Too many mornings over the last 11 months have started with me checking the Johns Hopkins University’s dashboard that began measuring the onslaught of the novel-coronavirus pandemic just over a year ago.
That page’s dismal totals remain stuck in my morning reading, but the past month has brought some relief: daily data about the advance of the vaccines that can strangle this virus.

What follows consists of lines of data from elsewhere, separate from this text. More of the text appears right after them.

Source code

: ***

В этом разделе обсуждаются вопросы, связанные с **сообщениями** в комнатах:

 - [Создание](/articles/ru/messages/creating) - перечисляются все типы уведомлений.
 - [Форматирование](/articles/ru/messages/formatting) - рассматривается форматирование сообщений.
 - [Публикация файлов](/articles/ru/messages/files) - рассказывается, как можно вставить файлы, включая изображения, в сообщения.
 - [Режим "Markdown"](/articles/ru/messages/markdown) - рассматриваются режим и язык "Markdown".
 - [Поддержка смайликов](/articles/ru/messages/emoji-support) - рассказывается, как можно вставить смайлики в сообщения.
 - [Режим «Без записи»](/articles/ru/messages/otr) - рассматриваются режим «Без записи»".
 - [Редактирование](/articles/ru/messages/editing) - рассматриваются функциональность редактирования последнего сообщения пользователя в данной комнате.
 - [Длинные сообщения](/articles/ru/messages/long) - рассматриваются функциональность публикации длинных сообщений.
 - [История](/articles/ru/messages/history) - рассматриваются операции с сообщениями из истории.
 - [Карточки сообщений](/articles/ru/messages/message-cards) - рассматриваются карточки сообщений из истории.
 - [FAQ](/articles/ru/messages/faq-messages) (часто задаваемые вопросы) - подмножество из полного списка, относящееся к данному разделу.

The first one to land on my reading list was the vaccine-tracker page that Bloomberg set up in December. The news it’s delivered about vaccinations across the U.S. and around the world has gotten better every week–especially here in Virginia, no longer a laggard among the states. So has the design, as Bloomberg’s data-visualization wonks keep finding new ways to layer in more detail. They update this page (fortunately outside Bloomberg’s paywall) once or twice a day, most often starting at around 6 p.m., and I am now stuck in the habit of reloading it in idle moments.
About a week later, the Virginia Department of Health added a vaccination summary to its existing COVID-19 dashboard. That, too, has grown more info-dense, adding a doses-per-day chart that has steadily ascended over the last few weeks and, more recently, demographic data about distribution by age, race and gender. It also provides a map breaking down vaccination by cities and counties, plus a tab listing vaccine dose distributions across the commonwealth.
VDH has testing numbers posted by 10 a.m.–they have finally started nose-diving in the last couple of weeks–and now posts vaccination data no later than noon. This provides a nice bit of punctuation for the middle of the day.
The last week has put a third site on my reading list, the Centers for Disease Control’s vaccinations data tracker. The numbers here don’t tell me much that I won’t get at the other two sites. But since Jan. 20, seeing this page get updates every day, not just every few days and not on weekends, speaks to a welcome return of professionalism.
The time I spend reloading these pages and others–the Washington Post and the New York Times have also done good work here–won’t advance my own date with a needle. (I’m more focused on the timetable for my mom and my in-laws to get fully vaccinated, which fortunately now seems a matter of weeks instead of months.) But when every day can look like the one before, seeing these numbers climb proves otherwise. Each data point of progress cracks open the door out of this darkness a little wider.